Despite some of these negative aspects, it is important to remember that everyone in the US is benefiting from the shale gas revolution. In the US, we have met our Kyoto targets, despite never signing the agreement; due to coal consumption being replaced by natural gas. We have created a million highly skilled jobs with a long career ahead of them. We also hire people and support local communities.

In Europe, the social environment is different. In the US, our 45 rigs can go wherever they want and there is no one lying in front of the rig. In Europe it is different. They will have to prove to the average citizen and governments that there is an abundance and that the processes which allow it to be extracted are safe.

Game changer in EU?

In the US we are discovering new things about shale gas continually.
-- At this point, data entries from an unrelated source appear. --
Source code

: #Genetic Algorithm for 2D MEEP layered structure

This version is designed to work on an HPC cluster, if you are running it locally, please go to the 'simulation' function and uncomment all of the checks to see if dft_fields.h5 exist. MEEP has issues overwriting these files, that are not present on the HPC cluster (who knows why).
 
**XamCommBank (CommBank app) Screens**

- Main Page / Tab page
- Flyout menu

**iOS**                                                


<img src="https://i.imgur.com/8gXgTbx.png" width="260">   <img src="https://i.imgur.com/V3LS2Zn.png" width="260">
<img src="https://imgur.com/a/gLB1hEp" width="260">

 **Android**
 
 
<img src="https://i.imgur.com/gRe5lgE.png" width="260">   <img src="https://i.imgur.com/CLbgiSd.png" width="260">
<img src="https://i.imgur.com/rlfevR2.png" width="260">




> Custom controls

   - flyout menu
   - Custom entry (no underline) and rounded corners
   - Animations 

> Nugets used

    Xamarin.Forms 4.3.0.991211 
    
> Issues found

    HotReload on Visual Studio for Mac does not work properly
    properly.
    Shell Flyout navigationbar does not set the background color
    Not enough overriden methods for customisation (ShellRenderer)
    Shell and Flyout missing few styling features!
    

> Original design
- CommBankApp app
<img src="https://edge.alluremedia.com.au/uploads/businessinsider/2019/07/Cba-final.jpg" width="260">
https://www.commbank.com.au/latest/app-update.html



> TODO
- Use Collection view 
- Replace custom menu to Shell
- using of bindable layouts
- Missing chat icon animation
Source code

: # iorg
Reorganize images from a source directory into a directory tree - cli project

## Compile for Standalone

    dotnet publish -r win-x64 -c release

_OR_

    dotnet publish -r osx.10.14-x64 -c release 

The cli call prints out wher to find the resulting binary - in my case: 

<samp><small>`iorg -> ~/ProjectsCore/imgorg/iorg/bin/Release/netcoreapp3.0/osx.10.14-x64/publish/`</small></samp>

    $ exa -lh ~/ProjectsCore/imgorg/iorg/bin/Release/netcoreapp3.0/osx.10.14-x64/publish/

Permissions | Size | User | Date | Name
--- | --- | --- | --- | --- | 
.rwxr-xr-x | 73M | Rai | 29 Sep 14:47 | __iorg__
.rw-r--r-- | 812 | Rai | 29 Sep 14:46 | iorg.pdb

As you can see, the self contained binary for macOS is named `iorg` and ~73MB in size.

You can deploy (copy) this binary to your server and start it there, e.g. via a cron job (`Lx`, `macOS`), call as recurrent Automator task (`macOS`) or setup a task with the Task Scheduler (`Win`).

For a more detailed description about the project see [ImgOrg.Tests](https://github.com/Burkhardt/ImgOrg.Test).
The Haynesville Bossier, for example, was not known about 5 years ago. Today, however, one shale play (Bakken) produces more oil than 3 OPEC countries combined. Knowledge about how much oil & gas is in the ground is becoming better understood and is continually changing on a monthly basis. This is because you have to actually drill in order to understand not only how much oil & gas is in the ground but how much is possible to get out. Shale plays require drilling, delineating and then testing their production capability in order to understand how much there is.

The US map of shale basins has developed over time as drilling has taken place and they have been able to develop an increasingly accurate picture of how much shale oil & gas there is. In Europe, however, because so little drilling has taken place it is still unknown how much shale gas there is. Caudrilla's project, for example, is an early view of the American experience. It will take years and years to develop it. American shale plays have thousands of wells and have been delineated over time. All of this would have to happen in the UK and EU.


Progress is made in the US shale gas industry every day. We are living it every day and we can do it right. There is, however, an enormous responsibility on the government to make sure that the framework is right and can be relied upon for long term investments. We spend a lot of time every day working on the various issues around shale. If the proper framework is there we can do it safely and do it well. Social, technical and economic parts of the industry have and will continue to move forward.